In any case, Weaver’s article does not address that question. It wants to “understand the pull of jihad” for British Muslims. Her article is perhaps less interesting for what it says than for what it leaves out. There are interviews with scholars belonging to the International Center for the Study of Radicalization (ICSR), a man whose three son left to fight in Syria, and Moazzam Begg–an activist and a former prisoner at Guantanamo Bay. Weaver begins her investigation by asking Shiraz Maher, a senior research fellow at ICSR, if he could draw a “typical jihadist profile” for her. Maher explains that the “average British fighter is male, in his early 20s and of South Asian ethnic origin” with “some university education and some association with activist groups.” Some go for humanitarian reasons and others are adventure seekers, “students of martyrdom,” and the “die-hard radicals.”

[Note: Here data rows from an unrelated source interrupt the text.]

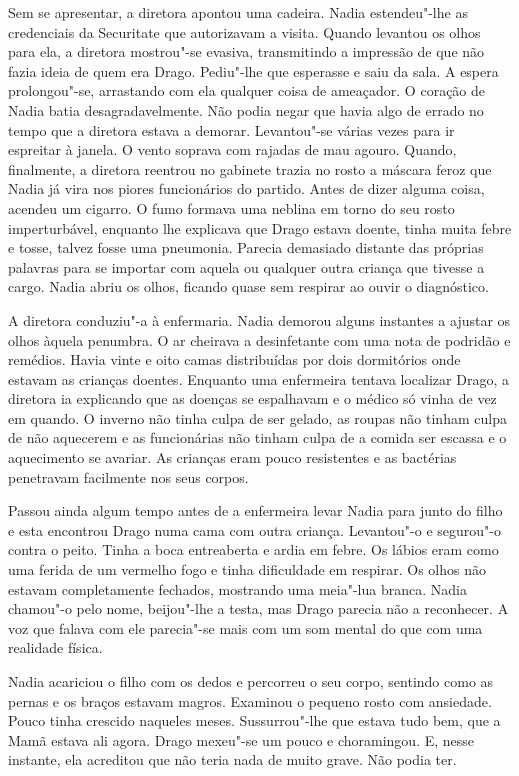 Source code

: Sem se apresentar, a diretora apontou uma cadeira. Nadia estendeu"-lhe
as credenciais da Securitate que autorizavam a visita. Quando levantou
os olhos para ela, a diretora mostrou"-se evasiva, transmitindo a
impressão de que não fazia ideia de quem era Drago. Pediu"-lhe que esperasse e saiu da sala. A espera prolongou"-se, arrastando com ela qualquer
coisa de ameaçador. O coração de Nadia batia desagradavelmente. Não
podia negar que havia algo de errado no tempo que a diretora estava a
demorar. Levantou"-se várias vezes para ir espreitar à janela. O vento
soprava com rajadas de mau agouro. Quando, finalmente, a diretora
reentrou no gabinete trazia no rosto a máscara feroz que Nadia já vira
nos piores funcionários do partido. Antes de dizer alguma coisa, acendeu
um cigarro. O fumo formava uma neblina em torno do seu rosto
imperturbável, enquanto lhe explicava que Drago estava doente, tinha
muita febre e tosse, talvez fosse uma pneumonia. Parecia demasiado
distante das próprias palavras para se importar com aquela ou qualquer
outra criança que tivesse a cargo. Nadia abriu os olhos, ficando quase
sem respirar ao ouvir o diagnóstico.

A diretora conduziu"-a à enfermaria. Nadia demorou
alguns instantes a ajustar os olhos àquela penumbra. O ar cheirava a
desinfetante com uma nota de podridão e remédios. Havia vinte e oito
camas distribuídas por dois dormitórios onde estavam as crianças
doentes. Enquanto uma enfermeira tentava localizar Drago, a diretora ia
explicando que as doenças se espalhavam e o médico só vinha de vez em
quando. O inverno não tinha culpa de ser gelado, as roupas não tinham
culpa de não aquecerem e as funcionárias não tinham culpa de a comida
ser escassa e o aquecimento se avariar. As crianças eram pouco
resistentes e as bactérias penetravam facilmente nos seus corpos.

Passou ainda algum tempo antes de a enfermeira levar Nadia para junto do
filho e esta encontrou Drago numa
cama com outra criança. Levantou"-o e segurou"-o contra o peito. Tinha a
boca entreaberta e ardia em febre. Os lábios eram como uma ferida de um
vermelho fogo e tinha dificuldade em respirar. Os olhos não estavam
completamente fechados, mostrando uma meia"-lua branca. Nadia chamou"-o
pelo nome, beijou"-lhe a testa, mas Drago parecia não a reconhecer. A voz
que falava com ele parecia"-se mais com um som mental do que com uma
realidade física.

Nadia acariciou o filho com os dedos e percorreu o seu corpo, sentindo
como as pernas e os braços estavam magros. Examinou o pequeno rosto com
ansiedade. Pouco tinha crescido naqueles meses. Sussurrou"-lhe que estava
tudo bem, que a Mamã estava ali agora. Drago mexeu"-se um pouco e %
choramingou. E, nesse instante, ela acreditou que não teria nada de
muito grave. Não podia ter.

After offering various profiles of “typical” jihadists, Maher assures Weaver that the problem is not a lack of Muslim integration in the country: “We are one of the best integrated countries in Europe,” Maher says. “We have high-level Muslims in politics, including cabinet ministers; among opinion makers and journalists.” Unfortunately, Maher continues, “in the mid-to-late 1980s and the 1990s, we took in a number of dissidents, a new wave of Muslim preachers, who integrated into the heart of British Muslim life … They were the ones who opened the debate in the mosques on ‘What is the Caliphate? What role does, or should it play, in everyday Muslim life?’ A lot of young people who go to Syria today were infants when the debate began, so this is what they’ve grown up with; it was the mood music of their lives.”

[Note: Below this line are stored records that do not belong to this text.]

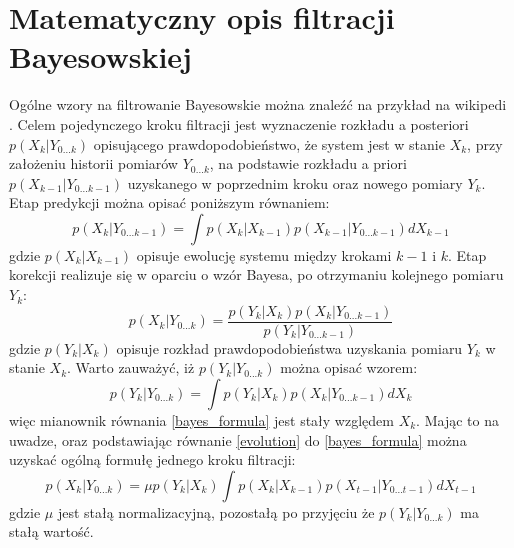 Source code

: \section{Matematyczny opis filtracji Bayesowskiej}
Ogólne wzory na filtrowanie Bayesowskie można znaleźć na przykład na wikipedi \cite{wiki_bayes_filter}. Celem pojedynczego kroku filtracji jest wyznaczenie rozkładu a posteriori $p(X_{k}|Y_{0...k})$ opisującego prawdopodobieństwo, że system jest w stanie $X_k$, przy założeniu historii pomiarów $Y_{0...k}$, na podstawie rozkładu a priori $p(X_{k-1}|Y_{0...k-1})$ uzyskanego w poprzednim kroku oraz nowego pomiary $Y_k$. Etap predykcji można opisać poniższym równaniem:
\begin{equation} \label{evolution}
	p(X_k|Y_{0...k-1})=\int p(X_k|X_{k-1})p(X_{k-1}|Y_{0...k-1}) dX_{k-1}
\end{equation}
gdzie $p(X_k|X_{k-1})$ opisuje ewolucję systemu między krokami $k-1$ i $k$. Etap korekcji realizuje się w oparciu o wzór Bayesa, po otrzymaniu kolejnego pomiaru $Y_k$:
\begin{equation}\label{bayes_formula}
	p(X_k|Y_{0...k})=\frac{p(Y_k|X_k)p(X_k|Y_{0...k-1})}{p(Y_k|Y_{0...k-1})}
\end{equation}
gdzie $p(Y_k|X_k)$ opisuje rozkład prawdopodobieństwa uzyskania pomiaru $Y_k$ w stanie $X_k$. Warto zauważyć, iż $p(Y_k|Y_{0...k})$ można opisać wzorem:
\begin{equation}
p(Y_k|Y_{0...k})=\int p(Y_k|X_k)p(X_k|Y_{0...k-1}) dX_k
\end{equation}
więc mianownik równania \ref{bayes_formula} jest stały względem $X_k$. Mając to na uwadze, oraz podstawiając równanie \ref{evolution} do \ref{bayes_formula} można uzyskać ogólną formułę jednego kroku filtracji:
\begin{equation}
	p(X_k|Y_{0...k})=\mu p(Y_k|X_k)\int p(X_k|X_{k-1})p(X_{t-1}|Y_{0...t-1}) dX_{t-1}
\end{equation}
gdzie $\mu$ jest stałą normalizacyjną, pozostałą po przyjęciu że $p(Y_k|Y_{0...k})$ ma stałą wartość.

We find out later that Weaver is not completely convinced about Muslims being integrated into British life. In East London she immediately realizes that she is “the only woman not wearing a hijab, or head scarf, or a full veil.” This makes her “self-conscious” and wonder about “the degree of assimilation, and integration, of Muslims here.” This bizarre association between hijabs and integration aside, there is something to be said about militant Islamism becoming the “mood music” in the late mid-to-late 1980s and 1990s. Maher traces this to Muslim preachers arriving in the UK and raising new religious questions which had, until then, been absent from the country. Crucially, he leaves out, the Cold War US/UK aim to counter nationalist and socialist movements in the Third World drove the British government to empower right-wing Islamist movements. In the UK itself this resulted in the state forming relationships with religious groups and individuals to circumvent independent (and secular) Muslim organizations.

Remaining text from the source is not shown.